Collected data:
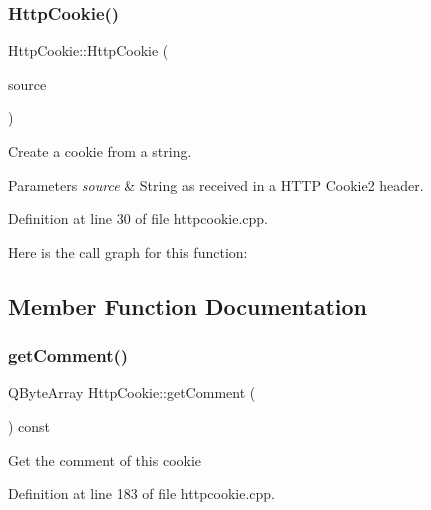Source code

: \mbox{\label{classstefanfrings_1_1_http_cookie_a07a3638faff8669808c9eb3267bc4d7c}} 
\subsubsection{\texorpdfstring{Http\+Cookie()}{HttpCookie()}\hspace{0.1cm}{\footnotesize\ttfamily [3/3]}}
{\footnotesize\ttfamily Http\+Cookie\+::\+Http\+Cookie (\begin{DoxyParamCaption}\item[{const Q\+Byte\+Array}]{source }\end{DoxyParamCaption})}

Create a cookie from a string. 
\begin{DoxyParams}{Parameters}
{\em source} & String as received in a H\+T\+TP Cookie2 header. \\
\hline
\end{DoxyParams}


Definition at line 30 of file httpcookie.\+cpp.

Here is the call graph for this function\+:


\subsection{Member Function Documentation}
\mbox{\label{classstefanfrings_1_1_http_cookie_ad48e447c1d4dfbed9e81713016ca0531}} 
\subsubsection{\texorpdfstring{get\+Comment()}{getComment()}}
{\footnotesize\ttfamily Q\+Byte\+Array Http\+Cookie\+::get\+Comment (\begin{DoxyParamCaption}{ }\end{DoxyParamCaption}) const}

Get the comment of this cookie 

Definition at line 183 of file httpcookie.\+cpp.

Work required -
The pictures should be dropped, and every line above should be set down again exactly.

Answer to this problem -
Source code

: \mbox{\label{classstefanfrings_1_1_http_cookie_a07a3638faff8669808c9eb3267bc4d7c}} 
\subsubsection{\texorpdfstring{Http\+Cookie()}{HttpCookie()}\hspace{0.1cm}{\footnotesize\ttfamily [3/3]}}
{\footnotesize\ttfamily Http\+Cookie\+::\+Http\+Cookie (\begin{DoxyParamCaption}\item[{const Q\+Byte\+Array}]{source }\end{DoxyParamCaption})}

Create a cookie from a string. 
\begin{DoxyParams}{Parameters}
{\em source} & String as received in a H\+T\+TP Cookie2 header. \\
\hline
\end{DoxyParams}


Definition at line 30 of file httpcookie.\+cpp.

Here is the call graph for this function\+:


\subsection{Member Function Documentation}
\mbox{\label{classstefanfrings_1_1_http_cookie_ad48e447c1d4dfbed9e81713016ca0531}} 
\subsubsection{\texorpdfstring{get\+Comment()}{getComment()}}
{\footnotesize\ttfamily Q\+Byte\+Array Http\+Cookie\+::get\+Comment (\begin{DoxyParamCaption}{ }\end{DoxyParamCaption}) const}

Get the comment of this cookie 

Definition at line 183 of file httpcookie.\+cpp.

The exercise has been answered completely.